By Micky Tripathi and Mariann Yeager, CEO, The Sequoia Project
Twitter: @ONC_HealthIT
Micky’s Twitter: @mickytripathi1
Twitter: @sequoiaproject
The Trusted Exchange Framework and Common Agreement is now available. Within the health information technology (health IT) world, few things have been as elusive as a governance framework for nationwide health information exchange. When ONC was formed in 2004, the concept of a nationwide health information network—where your information could be located across the country in a click—was a big picture vision that drove the federal government’s early health IT infrastructure, standards, policy actions, and investments.
What’s followed as a result of two laws (HITECH Act and 21st Century Cures Act) and remarkable continuity across four administrations has been steady growth, maturity, and investment from both the public and private sectors. Most health care providers use electronic health records.1,2,3 Many are connected to and engage in at least one form of electronic health information exchange.4,5,6 And health information networks are now dotted across the US map supporting communities with a wide range of services.7
Today’s milestone marks the beginning of a new era of electronic health information exchange in the US. That world we wanted to see back in 2004—it’s here—and now it’s time to put what we’ve built to use.
Our goals for the Trusted Exchange Framework and Common Agreement (TEFCA) are:
- Goal 1: Establish a universal policy and technical floor for nationwide interoperability.
- Goal 2: Simplify connectivity for organizations to securely exchange information to improve patient care, enhance the welfare of populations, and generate health care value.
- Goal 3: Enable individuals to gather their health care information.

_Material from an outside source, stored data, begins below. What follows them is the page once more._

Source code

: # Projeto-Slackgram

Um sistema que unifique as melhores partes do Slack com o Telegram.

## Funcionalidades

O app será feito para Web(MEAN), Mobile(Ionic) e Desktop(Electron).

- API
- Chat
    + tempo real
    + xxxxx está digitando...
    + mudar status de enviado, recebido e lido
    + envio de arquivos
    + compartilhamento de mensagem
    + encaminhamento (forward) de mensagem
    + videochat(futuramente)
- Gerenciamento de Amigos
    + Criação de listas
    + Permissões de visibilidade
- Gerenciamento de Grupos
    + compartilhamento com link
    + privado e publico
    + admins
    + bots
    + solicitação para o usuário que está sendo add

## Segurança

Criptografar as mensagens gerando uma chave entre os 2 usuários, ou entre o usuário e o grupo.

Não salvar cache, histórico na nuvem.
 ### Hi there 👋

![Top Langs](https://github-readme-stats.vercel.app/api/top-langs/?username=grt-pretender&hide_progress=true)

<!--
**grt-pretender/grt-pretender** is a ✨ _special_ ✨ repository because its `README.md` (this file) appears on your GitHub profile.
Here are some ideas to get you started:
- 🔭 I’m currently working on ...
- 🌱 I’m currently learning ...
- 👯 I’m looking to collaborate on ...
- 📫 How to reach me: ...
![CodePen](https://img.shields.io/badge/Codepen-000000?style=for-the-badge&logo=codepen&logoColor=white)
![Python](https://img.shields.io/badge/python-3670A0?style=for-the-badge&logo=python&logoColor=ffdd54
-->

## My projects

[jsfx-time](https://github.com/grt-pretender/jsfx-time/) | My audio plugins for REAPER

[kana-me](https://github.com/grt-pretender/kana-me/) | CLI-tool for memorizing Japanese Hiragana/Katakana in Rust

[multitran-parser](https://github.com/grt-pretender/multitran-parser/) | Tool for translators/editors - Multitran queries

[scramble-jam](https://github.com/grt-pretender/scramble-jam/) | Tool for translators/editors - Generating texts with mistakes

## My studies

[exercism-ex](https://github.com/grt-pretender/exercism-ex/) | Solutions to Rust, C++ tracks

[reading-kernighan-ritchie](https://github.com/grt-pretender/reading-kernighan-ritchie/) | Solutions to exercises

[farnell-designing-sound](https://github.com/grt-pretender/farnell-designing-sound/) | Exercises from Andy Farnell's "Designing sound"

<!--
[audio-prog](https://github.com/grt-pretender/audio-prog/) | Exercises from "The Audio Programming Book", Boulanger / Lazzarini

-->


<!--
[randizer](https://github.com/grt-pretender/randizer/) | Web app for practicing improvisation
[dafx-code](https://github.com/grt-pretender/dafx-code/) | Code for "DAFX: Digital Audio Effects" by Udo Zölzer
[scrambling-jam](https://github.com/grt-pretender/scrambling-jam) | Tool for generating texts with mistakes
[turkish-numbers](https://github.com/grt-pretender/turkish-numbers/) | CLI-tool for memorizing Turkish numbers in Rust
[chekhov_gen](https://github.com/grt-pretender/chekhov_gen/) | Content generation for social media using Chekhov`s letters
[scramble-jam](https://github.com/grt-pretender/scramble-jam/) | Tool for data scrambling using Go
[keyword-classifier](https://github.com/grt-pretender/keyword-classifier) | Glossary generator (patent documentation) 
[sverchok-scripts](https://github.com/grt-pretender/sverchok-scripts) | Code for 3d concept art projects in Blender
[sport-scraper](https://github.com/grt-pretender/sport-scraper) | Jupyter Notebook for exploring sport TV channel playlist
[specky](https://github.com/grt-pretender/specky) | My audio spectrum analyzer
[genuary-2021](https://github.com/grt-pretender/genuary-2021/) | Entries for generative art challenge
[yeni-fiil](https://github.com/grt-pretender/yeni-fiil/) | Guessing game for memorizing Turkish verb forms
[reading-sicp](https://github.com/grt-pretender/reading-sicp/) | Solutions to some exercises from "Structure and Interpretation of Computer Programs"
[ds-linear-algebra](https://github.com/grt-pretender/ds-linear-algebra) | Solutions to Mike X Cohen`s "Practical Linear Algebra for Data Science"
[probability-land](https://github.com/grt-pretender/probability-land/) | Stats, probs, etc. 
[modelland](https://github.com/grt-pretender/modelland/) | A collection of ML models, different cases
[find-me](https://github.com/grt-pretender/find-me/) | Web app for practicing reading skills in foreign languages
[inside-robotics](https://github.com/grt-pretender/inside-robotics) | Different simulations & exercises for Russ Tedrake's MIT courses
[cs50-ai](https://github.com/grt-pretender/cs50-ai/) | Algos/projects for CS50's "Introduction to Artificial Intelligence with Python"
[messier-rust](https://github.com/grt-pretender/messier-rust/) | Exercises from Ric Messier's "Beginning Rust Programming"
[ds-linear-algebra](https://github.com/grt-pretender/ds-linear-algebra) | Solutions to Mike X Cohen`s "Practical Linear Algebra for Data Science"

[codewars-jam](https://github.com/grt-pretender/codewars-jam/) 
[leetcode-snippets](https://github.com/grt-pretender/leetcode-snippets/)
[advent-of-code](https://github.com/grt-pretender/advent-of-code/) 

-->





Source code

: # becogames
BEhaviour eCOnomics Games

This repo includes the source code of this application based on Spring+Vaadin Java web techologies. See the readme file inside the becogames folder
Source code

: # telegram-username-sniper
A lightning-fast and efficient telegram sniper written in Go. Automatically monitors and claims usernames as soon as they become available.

The Trusted Exchange Framework is a set of non-binding principles to facilitate data-sharing among health information networks. The Common Agreement will operationalize simplified electronic health information exchange for many across the US and will provide easier ways for individuals and organizations to securely connect. Most notably, the Common Agreement sets a new baseline for the exchange purposes that need to be supported—a common source of friction across networks today. The Common Agreement includes support for treatment, payment, health care operations, individual access services, public health, and government benefits determination.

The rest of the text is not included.